_TO DO_
Could you show each line of the records that contains the word "token"?
(Beginning of ENTRIES PROVIDED)
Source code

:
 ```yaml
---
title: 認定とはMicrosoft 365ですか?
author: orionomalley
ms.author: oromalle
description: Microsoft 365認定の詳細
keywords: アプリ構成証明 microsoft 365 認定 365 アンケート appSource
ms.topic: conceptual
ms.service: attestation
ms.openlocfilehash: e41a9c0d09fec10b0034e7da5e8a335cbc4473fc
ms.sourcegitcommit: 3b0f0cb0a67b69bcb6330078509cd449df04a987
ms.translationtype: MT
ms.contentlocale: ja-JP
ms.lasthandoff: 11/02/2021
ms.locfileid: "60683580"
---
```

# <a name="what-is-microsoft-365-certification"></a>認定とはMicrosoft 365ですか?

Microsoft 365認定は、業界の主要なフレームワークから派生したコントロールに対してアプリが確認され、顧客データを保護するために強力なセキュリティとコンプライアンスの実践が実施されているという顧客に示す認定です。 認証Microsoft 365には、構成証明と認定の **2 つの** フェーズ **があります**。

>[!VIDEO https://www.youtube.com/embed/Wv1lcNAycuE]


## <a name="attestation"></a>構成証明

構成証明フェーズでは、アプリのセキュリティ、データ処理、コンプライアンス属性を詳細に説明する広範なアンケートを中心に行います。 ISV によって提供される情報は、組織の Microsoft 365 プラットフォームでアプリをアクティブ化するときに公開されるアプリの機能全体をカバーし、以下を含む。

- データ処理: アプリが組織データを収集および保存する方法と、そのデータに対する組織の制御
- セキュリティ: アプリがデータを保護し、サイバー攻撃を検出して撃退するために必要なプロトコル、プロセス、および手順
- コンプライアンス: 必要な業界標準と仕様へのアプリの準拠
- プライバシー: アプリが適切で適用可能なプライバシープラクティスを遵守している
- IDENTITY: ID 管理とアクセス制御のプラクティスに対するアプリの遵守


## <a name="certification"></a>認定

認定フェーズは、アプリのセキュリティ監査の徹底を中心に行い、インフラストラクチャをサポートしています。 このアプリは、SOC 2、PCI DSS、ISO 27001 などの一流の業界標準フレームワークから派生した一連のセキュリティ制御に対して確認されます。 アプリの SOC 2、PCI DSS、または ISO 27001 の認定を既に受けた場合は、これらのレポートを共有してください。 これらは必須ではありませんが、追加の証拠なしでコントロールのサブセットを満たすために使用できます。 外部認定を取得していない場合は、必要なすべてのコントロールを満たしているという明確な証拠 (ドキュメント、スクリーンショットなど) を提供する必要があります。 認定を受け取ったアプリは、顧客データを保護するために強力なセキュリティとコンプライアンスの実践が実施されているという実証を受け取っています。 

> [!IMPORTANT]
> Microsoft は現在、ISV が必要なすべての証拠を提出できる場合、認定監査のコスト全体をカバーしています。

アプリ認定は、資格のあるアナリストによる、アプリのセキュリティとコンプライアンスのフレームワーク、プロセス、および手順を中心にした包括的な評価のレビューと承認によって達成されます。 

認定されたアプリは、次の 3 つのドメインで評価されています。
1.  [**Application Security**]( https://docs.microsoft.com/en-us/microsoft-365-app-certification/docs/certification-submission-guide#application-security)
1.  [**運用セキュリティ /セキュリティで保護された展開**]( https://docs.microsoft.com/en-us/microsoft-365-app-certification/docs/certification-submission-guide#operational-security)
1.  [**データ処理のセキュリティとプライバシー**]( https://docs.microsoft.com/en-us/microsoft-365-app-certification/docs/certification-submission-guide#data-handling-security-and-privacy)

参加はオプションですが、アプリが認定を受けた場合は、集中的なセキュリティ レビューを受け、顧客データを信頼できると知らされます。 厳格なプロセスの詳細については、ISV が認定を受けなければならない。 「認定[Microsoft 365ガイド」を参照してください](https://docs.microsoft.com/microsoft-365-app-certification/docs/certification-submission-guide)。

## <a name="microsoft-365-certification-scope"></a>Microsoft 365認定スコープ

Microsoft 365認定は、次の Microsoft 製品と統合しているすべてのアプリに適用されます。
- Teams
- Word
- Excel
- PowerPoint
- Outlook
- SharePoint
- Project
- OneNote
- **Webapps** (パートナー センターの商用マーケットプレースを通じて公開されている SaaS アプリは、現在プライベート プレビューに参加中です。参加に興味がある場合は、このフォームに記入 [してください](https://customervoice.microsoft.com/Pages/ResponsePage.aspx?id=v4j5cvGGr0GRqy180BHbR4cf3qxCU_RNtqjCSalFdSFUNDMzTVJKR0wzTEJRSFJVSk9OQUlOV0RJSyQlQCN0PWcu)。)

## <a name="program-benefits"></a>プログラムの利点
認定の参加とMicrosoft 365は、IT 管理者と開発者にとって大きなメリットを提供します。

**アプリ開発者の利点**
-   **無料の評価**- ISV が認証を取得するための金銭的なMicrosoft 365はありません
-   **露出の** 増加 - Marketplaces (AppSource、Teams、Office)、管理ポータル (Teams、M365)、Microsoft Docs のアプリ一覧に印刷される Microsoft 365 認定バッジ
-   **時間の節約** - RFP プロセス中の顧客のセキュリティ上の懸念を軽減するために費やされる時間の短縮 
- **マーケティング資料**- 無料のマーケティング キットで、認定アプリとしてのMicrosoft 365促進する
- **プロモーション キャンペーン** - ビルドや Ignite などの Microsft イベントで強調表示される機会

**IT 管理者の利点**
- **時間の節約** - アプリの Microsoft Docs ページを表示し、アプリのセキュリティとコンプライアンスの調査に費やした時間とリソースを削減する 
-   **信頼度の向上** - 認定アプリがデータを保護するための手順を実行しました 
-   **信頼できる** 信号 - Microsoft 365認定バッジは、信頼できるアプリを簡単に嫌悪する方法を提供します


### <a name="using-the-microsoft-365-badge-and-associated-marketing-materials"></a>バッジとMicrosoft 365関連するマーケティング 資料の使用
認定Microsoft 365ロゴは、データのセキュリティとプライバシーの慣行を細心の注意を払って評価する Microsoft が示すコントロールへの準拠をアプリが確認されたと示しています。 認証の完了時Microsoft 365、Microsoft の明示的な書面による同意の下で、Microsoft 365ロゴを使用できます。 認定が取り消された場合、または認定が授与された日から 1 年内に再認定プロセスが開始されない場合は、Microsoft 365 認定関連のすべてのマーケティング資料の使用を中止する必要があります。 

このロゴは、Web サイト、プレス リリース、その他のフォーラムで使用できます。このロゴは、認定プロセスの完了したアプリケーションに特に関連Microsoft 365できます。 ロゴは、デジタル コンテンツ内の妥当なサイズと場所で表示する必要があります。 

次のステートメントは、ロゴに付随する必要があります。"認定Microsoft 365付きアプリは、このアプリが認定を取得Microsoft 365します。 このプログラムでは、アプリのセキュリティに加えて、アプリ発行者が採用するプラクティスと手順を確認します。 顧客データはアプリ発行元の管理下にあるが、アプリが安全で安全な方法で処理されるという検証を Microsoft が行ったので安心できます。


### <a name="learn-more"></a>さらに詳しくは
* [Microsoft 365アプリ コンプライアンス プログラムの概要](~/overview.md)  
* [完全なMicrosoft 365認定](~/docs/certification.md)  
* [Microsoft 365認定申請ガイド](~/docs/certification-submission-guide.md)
(End of ENTRIES PROVIDED)
(Beginning of ENTRIES PROVIDED)
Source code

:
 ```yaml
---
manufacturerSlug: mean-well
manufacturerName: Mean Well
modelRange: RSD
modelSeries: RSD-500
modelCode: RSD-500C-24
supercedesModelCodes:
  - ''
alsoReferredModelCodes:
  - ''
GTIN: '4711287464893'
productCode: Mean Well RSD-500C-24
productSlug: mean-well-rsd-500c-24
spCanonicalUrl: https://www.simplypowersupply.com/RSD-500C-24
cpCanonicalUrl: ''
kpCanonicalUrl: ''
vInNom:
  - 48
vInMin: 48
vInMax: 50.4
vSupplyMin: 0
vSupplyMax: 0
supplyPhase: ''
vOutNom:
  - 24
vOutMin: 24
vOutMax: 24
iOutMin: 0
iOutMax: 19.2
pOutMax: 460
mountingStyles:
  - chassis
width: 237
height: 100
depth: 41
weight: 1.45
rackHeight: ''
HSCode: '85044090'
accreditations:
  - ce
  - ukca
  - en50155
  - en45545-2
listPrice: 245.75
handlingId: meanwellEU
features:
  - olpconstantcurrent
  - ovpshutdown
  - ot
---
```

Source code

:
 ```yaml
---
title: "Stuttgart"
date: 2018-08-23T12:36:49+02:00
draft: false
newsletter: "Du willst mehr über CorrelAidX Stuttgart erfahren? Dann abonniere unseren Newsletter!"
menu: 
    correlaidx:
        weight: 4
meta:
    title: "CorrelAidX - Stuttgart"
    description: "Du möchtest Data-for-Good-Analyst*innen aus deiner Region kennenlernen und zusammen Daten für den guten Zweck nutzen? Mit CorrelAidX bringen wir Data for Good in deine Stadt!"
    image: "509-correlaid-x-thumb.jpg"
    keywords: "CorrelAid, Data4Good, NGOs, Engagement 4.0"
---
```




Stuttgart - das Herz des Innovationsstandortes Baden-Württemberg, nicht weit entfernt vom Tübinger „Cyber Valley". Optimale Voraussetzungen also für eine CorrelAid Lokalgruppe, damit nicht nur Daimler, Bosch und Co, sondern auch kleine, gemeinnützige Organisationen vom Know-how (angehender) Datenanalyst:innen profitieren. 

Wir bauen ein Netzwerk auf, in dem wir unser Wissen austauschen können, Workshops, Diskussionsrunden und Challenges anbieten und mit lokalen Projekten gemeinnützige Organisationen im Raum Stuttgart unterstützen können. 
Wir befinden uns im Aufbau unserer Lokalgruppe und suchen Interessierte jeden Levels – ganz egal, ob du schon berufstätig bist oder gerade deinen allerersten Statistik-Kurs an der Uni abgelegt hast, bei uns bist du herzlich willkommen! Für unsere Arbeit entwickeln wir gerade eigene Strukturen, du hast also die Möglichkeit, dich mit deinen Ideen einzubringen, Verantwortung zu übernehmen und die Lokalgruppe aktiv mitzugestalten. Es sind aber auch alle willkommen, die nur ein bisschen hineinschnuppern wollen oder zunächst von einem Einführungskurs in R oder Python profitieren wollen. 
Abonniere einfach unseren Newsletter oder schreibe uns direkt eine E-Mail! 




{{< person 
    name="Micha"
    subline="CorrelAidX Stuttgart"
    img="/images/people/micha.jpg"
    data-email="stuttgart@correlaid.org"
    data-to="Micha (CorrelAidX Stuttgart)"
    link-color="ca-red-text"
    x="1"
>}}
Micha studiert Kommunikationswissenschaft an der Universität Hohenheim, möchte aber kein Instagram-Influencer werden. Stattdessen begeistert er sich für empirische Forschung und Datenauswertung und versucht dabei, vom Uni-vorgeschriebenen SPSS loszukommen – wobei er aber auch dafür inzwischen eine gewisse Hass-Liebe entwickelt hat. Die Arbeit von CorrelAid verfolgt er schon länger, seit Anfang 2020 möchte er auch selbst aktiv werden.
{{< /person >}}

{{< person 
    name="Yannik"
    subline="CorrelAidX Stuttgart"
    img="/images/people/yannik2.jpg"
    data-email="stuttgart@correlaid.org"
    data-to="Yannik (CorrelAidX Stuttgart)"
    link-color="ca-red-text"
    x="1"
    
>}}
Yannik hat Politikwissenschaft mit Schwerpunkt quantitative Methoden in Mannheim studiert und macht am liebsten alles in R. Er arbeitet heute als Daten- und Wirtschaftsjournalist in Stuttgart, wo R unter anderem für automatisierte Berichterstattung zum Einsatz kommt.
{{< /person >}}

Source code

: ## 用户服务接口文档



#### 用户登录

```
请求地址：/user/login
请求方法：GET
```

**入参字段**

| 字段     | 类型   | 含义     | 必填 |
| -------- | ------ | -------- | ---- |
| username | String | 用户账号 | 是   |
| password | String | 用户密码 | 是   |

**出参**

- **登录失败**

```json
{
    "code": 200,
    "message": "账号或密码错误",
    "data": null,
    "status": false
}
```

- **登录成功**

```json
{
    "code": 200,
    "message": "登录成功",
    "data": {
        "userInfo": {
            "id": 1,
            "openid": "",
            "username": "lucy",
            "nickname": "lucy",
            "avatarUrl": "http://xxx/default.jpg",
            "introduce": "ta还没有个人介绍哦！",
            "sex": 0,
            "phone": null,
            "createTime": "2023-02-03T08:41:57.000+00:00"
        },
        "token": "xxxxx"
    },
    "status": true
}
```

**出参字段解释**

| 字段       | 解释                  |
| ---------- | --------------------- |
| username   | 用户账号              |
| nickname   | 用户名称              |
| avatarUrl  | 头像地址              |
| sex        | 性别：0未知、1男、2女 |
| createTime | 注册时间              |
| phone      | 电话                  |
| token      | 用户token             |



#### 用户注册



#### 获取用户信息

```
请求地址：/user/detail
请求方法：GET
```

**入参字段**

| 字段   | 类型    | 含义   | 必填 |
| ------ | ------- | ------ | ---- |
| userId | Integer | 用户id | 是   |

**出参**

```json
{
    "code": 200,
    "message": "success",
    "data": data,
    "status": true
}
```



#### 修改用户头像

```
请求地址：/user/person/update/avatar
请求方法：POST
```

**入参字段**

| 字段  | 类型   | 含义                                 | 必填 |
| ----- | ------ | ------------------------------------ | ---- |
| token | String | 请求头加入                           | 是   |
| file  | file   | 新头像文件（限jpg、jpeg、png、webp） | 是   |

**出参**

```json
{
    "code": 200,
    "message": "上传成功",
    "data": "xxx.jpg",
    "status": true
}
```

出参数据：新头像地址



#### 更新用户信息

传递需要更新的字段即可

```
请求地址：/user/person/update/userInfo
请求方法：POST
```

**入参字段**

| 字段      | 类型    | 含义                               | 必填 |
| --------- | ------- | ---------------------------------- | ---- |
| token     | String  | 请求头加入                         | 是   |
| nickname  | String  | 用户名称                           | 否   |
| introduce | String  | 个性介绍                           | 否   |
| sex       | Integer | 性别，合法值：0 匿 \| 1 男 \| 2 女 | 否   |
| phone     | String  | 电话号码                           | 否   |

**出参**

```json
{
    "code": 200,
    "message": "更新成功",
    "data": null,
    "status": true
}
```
(End of ENTRIES PROVIDED)
_OUTPUT OF THE EXERCISE_
        "token": "xxxxx"
| token      | 用户token             |
| token | String | 请求头加入                           | 是   |
| token     | String  | 请求头加入                         | 是   |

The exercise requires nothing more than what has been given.